§ **YOUR INSTRUCTIONS**
Begin at the line containing "Nb1 Ti1 Zr1" in the entries below and end at the line containing "Mo0.5 Nb0.5 Ti0.5"; transcribe that range exactly and nothing outside it.

§ **PROVIDED RECORDS**
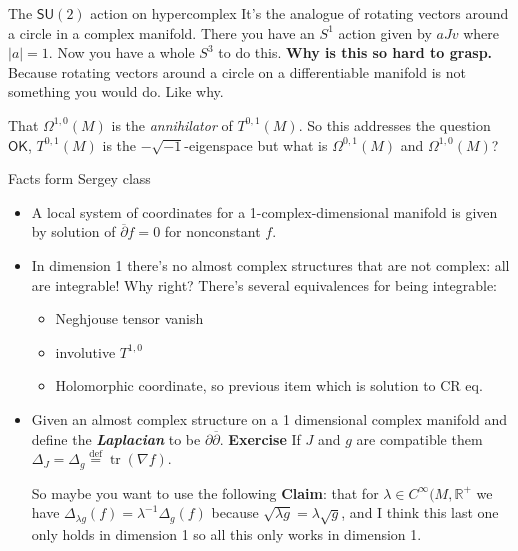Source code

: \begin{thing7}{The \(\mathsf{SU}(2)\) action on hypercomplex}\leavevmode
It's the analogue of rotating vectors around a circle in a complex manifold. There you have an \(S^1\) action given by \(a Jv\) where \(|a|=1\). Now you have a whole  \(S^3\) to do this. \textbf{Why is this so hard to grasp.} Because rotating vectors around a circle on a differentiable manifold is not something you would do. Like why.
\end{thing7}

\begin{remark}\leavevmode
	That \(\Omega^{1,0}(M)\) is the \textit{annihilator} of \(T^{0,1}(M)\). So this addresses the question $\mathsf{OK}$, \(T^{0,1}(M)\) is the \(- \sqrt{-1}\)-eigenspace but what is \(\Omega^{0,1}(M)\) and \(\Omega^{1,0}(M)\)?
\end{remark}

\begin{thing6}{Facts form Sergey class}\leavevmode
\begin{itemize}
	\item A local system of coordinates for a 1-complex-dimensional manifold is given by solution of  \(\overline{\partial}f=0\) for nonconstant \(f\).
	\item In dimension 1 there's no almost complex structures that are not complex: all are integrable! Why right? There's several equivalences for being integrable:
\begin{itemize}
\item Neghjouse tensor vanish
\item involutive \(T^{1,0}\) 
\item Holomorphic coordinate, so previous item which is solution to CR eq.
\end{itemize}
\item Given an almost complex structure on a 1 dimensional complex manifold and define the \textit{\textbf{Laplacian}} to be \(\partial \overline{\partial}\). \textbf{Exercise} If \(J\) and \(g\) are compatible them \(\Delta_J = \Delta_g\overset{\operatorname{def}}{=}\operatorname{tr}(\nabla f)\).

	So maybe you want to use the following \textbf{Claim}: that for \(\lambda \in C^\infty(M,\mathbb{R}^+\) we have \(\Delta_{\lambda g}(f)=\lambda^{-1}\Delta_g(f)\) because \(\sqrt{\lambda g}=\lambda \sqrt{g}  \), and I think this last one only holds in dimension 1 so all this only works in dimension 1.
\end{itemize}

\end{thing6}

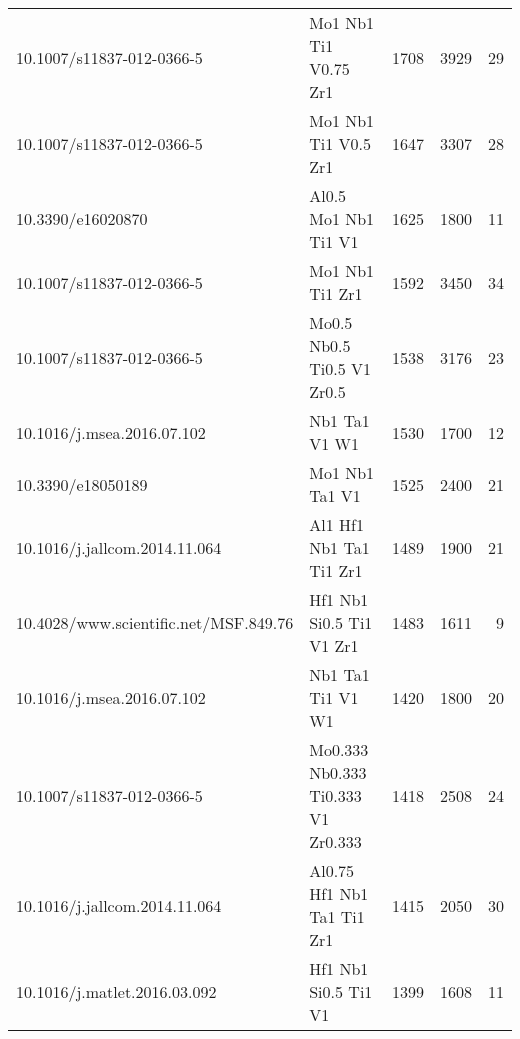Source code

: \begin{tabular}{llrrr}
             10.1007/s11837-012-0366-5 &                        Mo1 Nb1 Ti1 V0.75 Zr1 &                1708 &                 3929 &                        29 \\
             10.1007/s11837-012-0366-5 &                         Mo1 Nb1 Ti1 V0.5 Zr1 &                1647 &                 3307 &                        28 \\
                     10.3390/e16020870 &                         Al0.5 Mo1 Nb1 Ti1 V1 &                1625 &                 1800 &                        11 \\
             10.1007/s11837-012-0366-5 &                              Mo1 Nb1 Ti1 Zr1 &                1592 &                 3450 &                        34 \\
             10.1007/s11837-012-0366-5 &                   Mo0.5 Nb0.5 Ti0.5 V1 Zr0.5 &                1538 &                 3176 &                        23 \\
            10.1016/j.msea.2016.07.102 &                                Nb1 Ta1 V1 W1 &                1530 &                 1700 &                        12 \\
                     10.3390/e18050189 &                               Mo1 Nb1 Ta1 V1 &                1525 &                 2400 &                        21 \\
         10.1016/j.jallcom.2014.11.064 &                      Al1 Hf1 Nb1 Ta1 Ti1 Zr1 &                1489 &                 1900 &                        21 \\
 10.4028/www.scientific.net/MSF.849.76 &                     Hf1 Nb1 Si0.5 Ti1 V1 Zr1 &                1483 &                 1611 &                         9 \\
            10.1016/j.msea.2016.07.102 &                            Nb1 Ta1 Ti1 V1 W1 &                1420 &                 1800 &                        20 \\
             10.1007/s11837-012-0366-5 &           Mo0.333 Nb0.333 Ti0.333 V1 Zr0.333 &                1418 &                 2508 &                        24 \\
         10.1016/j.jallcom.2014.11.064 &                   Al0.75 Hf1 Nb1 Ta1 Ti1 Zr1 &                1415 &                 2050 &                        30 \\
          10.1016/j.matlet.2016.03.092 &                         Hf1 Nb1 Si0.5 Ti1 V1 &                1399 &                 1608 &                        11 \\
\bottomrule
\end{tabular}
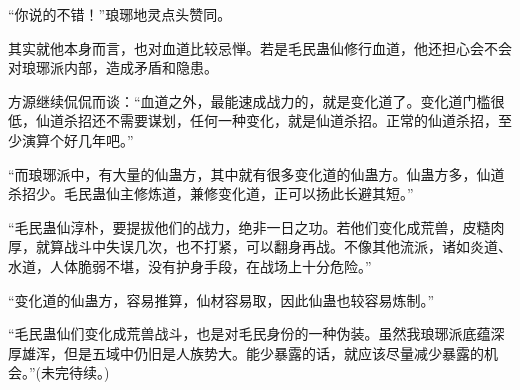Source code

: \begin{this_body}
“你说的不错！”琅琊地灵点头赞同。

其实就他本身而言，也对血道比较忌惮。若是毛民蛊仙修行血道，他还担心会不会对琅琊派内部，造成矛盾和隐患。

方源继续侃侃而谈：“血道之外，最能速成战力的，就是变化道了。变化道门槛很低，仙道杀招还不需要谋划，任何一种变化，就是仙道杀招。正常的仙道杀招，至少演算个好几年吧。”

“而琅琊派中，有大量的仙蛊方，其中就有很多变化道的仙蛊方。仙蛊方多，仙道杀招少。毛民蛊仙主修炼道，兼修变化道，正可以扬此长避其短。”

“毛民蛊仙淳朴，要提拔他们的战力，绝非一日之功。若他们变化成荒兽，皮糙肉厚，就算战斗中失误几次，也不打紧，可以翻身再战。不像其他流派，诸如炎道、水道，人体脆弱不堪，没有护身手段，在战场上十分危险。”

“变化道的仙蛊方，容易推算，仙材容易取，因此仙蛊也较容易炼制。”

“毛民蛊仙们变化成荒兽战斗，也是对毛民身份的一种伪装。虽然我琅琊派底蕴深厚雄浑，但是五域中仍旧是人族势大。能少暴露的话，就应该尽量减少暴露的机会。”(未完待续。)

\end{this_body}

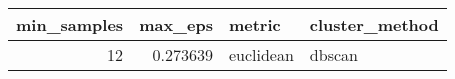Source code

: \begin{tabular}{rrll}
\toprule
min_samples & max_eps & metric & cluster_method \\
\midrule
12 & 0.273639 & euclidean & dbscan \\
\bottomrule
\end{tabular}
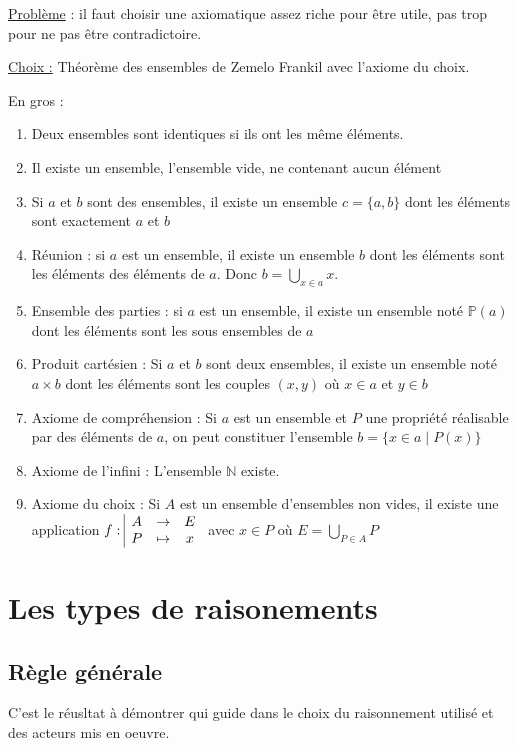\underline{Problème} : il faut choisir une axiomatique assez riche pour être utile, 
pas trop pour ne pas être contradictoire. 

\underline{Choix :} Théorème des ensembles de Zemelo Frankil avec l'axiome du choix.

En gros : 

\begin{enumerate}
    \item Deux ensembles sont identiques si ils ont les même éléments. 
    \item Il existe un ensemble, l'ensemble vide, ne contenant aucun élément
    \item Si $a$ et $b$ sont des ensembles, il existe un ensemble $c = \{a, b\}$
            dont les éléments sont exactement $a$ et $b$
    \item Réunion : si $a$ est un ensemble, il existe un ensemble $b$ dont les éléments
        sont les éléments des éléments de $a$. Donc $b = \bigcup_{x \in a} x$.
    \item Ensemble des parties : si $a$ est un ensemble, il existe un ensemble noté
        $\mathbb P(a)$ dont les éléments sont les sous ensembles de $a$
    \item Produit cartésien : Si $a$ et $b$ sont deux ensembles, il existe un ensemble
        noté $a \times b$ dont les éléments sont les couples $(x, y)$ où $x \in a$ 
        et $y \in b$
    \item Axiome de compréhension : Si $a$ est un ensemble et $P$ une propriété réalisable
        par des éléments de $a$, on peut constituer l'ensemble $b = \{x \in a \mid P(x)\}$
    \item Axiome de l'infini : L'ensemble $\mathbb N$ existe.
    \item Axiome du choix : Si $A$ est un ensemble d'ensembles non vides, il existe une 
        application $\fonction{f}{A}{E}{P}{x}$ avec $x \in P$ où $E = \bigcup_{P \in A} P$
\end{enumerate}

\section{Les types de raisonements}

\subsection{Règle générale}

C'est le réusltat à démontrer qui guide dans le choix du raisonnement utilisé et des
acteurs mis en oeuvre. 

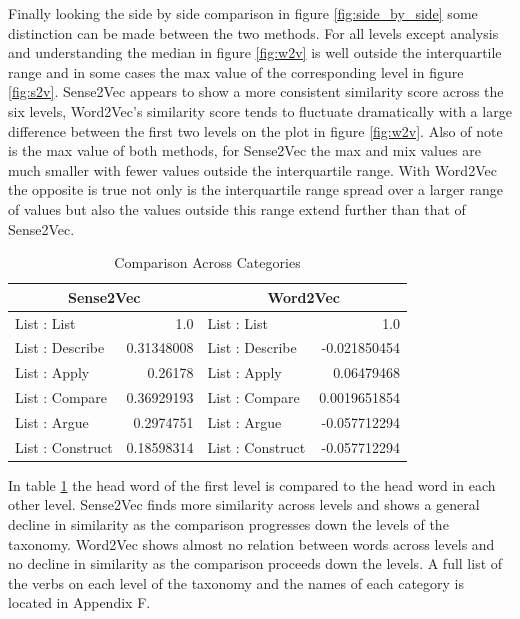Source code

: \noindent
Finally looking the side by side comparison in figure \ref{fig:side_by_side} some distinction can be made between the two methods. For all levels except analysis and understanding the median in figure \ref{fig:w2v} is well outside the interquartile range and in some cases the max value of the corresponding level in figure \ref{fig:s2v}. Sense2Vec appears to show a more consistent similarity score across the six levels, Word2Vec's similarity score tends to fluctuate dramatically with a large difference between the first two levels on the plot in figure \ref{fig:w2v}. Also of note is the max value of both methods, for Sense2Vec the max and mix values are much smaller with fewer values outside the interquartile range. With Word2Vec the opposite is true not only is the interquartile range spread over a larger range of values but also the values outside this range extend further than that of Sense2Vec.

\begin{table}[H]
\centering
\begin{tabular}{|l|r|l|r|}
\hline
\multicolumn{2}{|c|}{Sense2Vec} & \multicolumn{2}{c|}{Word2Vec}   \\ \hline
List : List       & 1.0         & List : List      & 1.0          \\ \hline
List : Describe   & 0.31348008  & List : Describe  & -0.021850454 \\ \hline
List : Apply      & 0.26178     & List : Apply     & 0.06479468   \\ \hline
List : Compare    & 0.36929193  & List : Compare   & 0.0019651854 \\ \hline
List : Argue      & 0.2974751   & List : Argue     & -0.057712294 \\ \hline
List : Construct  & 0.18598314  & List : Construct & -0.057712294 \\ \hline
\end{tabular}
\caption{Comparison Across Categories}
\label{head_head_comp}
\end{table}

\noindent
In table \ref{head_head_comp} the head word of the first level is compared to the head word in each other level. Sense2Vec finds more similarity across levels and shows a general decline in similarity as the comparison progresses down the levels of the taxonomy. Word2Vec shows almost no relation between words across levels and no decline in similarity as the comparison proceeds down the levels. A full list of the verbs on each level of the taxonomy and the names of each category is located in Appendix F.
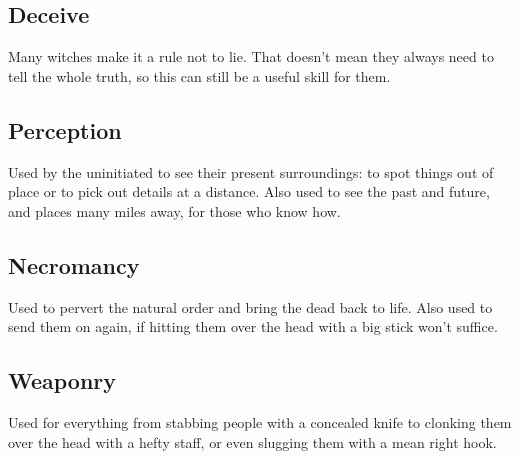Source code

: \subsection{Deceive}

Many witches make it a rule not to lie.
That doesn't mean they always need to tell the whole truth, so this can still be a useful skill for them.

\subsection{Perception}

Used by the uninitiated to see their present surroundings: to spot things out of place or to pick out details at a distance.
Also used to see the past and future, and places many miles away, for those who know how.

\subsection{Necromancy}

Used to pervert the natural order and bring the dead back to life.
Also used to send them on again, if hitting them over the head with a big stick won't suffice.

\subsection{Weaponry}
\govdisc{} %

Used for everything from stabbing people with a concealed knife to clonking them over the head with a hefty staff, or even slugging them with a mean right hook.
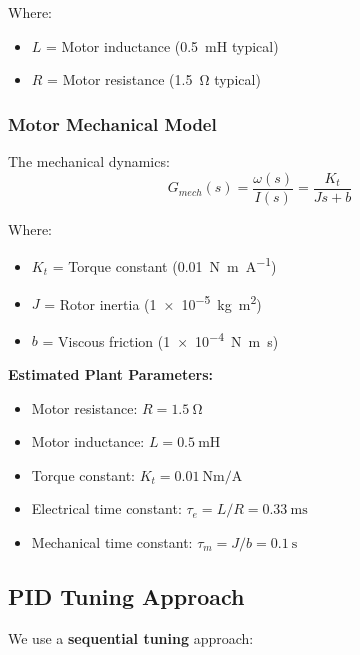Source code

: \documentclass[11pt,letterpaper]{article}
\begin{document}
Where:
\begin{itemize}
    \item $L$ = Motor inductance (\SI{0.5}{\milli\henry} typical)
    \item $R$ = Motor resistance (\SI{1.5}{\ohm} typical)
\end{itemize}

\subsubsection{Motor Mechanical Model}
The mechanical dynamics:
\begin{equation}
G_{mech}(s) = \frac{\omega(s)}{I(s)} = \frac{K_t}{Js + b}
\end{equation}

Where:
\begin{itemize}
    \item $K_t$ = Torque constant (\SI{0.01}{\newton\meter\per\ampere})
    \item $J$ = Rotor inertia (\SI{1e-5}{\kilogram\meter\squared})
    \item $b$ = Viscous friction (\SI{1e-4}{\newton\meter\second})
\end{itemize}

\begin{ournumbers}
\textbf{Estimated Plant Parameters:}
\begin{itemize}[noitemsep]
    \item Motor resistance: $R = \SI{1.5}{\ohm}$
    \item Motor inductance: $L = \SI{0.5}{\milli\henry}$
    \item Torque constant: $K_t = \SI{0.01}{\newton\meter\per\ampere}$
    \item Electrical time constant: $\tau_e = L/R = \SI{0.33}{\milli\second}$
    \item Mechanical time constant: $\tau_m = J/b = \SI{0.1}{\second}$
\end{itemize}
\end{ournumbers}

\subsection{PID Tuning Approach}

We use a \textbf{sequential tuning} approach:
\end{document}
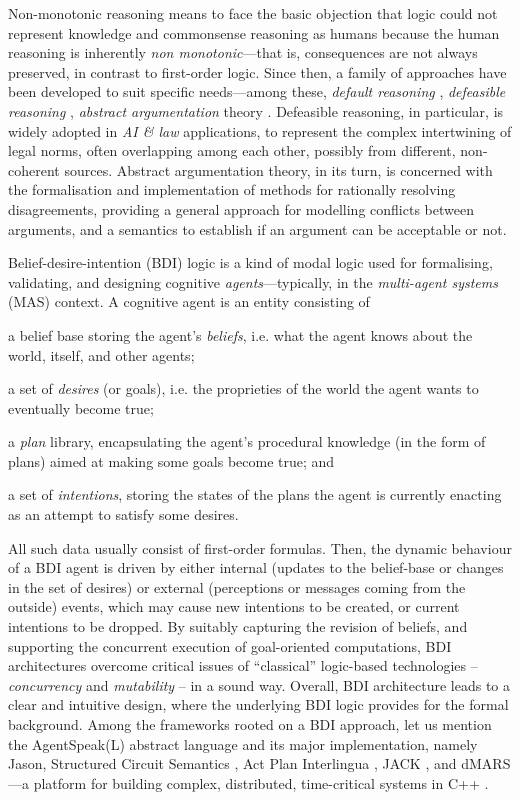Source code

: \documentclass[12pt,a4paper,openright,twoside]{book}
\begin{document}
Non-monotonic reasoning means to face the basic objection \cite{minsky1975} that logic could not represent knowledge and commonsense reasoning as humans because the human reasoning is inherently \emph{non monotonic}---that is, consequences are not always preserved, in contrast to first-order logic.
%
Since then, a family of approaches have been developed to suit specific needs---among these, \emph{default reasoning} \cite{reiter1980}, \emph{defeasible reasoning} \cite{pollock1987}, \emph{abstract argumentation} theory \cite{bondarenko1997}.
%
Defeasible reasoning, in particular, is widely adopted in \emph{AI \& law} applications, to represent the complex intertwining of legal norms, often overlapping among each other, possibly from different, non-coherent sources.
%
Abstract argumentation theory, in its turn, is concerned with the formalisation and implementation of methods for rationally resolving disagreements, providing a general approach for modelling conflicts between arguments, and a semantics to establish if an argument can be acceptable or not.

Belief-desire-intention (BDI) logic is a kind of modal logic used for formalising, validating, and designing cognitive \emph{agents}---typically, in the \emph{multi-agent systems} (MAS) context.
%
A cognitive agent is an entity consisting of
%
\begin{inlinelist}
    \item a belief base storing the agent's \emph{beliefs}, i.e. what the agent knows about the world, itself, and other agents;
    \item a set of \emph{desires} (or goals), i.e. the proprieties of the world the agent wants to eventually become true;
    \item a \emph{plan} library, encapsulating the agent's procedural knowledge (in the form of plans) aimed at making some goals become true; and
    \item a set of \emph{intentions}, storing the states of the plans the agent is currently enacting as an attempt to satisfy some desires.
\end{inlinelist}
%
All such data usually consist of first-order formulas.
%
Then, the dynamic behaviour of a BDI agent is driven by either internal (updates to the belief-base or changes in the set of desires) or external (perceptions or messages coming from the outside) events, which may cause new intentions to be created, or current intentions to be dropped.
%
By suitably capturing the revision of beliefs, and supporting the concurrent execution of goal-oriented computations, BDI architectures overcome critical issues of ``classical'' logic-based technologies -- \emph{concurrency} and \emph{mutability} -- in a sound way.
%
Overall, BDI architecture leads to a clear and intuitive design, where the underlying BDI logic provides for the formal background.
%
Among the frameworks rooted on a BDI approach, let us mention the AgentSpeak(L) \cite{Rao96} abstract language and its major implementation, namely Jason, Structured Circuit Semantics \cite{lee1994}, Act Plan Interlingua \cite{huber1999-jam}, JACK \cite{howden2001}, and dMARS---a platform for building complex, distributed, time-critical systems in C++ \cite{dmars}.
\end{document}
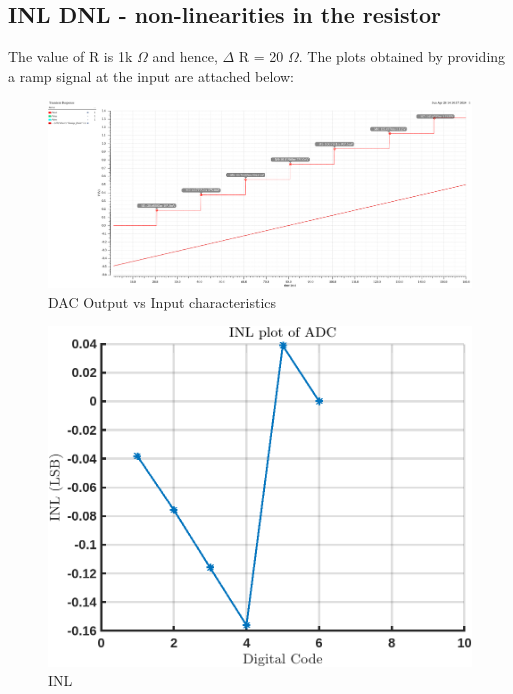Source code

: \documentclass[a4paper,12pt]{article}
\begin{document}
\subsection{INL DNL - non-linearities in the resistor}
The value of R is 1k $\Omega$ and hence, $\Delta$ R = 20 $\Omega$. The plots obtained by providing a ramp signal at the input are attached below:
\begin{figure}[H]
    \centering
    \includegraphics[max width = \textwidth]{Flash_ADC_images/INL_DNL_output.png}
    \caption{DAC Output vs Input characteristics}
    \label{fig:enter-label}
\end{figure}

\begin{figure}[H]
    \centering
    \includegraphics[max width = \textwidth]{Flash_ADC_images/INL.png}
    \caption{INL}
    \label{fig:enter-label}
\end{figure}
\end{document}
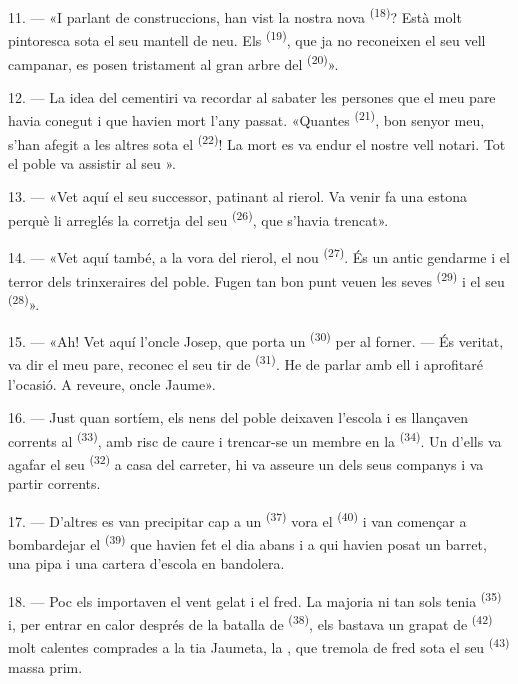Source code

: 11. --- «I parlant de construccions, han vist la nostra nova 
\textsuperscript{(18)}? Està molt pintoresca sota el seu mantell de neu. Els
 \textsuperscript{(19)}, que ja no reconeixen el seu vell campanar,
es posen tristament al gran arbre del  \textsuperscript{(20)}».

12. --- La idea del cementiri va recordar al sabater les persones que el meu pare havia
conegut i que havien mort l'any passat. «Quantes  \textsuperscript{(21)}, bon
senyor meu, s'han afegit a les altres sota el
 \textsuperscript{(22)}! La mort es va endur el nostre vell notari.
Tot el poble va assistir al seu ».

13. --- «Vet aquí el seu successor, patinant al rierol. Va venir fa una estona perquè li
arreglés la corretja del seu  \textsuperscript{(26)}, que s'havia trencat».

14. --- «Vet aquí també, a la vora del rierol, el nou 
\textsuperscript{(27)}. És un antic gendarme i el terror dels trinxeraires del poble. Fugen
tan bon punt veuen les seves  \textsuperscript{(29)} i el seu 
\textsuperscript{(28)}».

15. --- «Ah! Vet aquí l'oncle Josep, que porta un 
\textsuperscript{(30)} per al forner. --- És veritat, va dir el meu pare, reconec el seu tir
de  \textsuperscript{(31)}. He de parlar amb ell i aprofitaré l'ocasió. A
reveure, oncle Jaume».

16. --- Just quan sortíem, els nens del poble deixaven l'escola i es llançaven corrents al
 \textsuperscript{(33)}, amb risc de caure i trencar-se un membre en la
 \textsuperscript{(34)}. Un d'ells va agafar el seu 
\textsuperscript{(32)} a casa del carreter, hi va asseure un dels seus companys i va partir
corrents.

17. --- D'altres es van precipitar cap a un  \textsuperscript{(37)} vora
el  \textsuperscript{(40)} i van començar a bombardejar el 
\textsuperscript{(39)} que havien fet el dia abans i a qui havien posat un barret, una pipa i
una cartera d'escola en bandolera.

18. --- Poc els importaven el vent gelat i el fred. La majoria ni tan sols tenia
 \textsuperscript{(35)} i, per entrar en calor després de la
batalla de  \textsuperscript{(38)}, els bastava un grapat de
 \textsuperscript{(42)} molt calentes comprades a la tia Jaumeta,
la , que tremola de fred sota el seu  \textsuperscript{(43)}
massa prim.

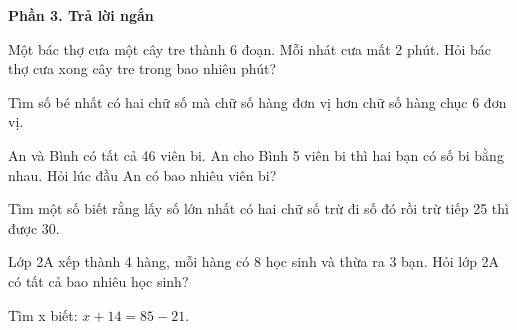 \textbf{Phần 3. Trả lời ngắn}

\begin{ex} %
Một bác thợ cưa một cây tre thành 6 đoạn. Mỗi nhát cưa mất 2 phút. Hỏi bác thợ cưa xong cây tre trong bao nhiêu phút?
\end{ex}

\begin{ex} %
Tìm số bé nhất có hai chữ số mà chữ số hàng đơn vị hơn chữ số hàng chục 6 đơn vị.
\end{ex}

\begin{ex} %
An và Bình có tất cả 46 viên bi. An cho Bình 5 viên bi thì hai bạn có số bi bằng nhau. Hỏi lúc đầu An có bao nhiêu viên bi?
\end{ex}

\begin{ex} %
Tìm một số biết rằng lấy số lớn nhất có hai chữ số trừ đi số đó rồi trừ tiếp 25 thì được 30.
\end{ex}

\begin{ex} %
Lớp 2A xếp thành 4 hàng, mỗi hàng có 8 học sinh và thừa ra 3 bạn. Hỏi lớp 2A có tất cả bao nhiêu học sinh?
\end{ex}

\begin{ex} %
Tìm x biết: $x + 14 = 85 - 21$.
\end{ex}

§ **ANSWER SPACE**
             10.1007/s11837-012-0366-5 &                              Mo1 Nb1 Ti1 Zr1 &                1592 &                 3450 &                        34 \\
             10.1007/s11837-012-0366-5 &                   Mo0.5 Nb0.5 Ti0.5 V1 Zr0.5 &                1538 &                 3176 &                        23 \\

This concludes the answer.